:: Description of the task ::
The result should be the lines from the one holding "Until it is" to the final line of the records, retyped exactly.

:: Stored data ::
*** Begin section ***

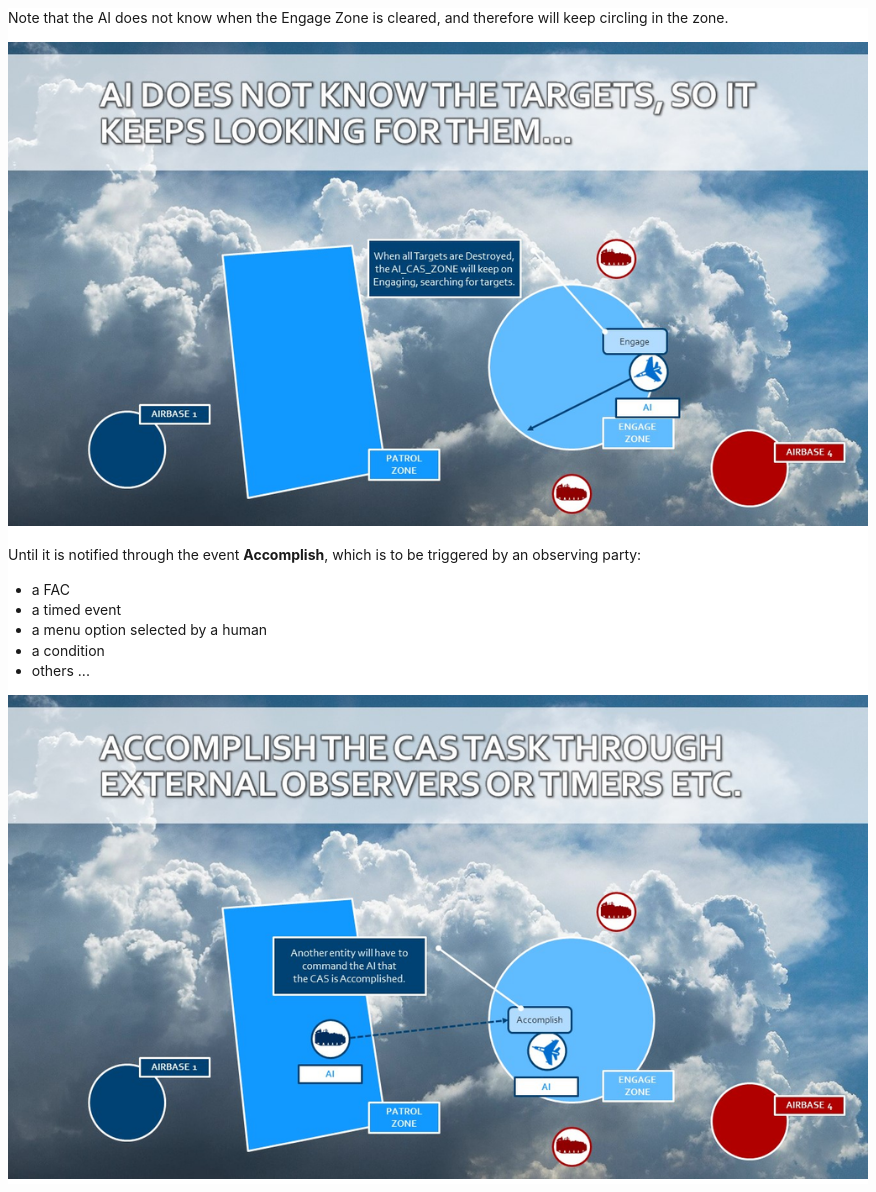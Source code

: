 Note that the AI does not know when the Engage Zone is cleared, and therefore will keep circling in the zone.

![Engage Event](/includes/Pictures/AI_CAS/Dia9.JPG)

Until it is notified through the event **Accomplish**, which is to be triggered by an observing party:

* a FAC
* a timed event
* a menu option selected by a human
* a condition
* others ...

![Engage Event](/includes/Pictures/AI_CAS/Dia10.JPG)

*** End section ***

:: Your response ::
Until it is notified through the event **Accomplish**, which is to be triggered by an observing party:

* a FAC
* a timed event
* a menu option selected by a human
* a condition
* others ...

![Engage Event](/includes/Pictures/AI_CAS/Dia10.JPG)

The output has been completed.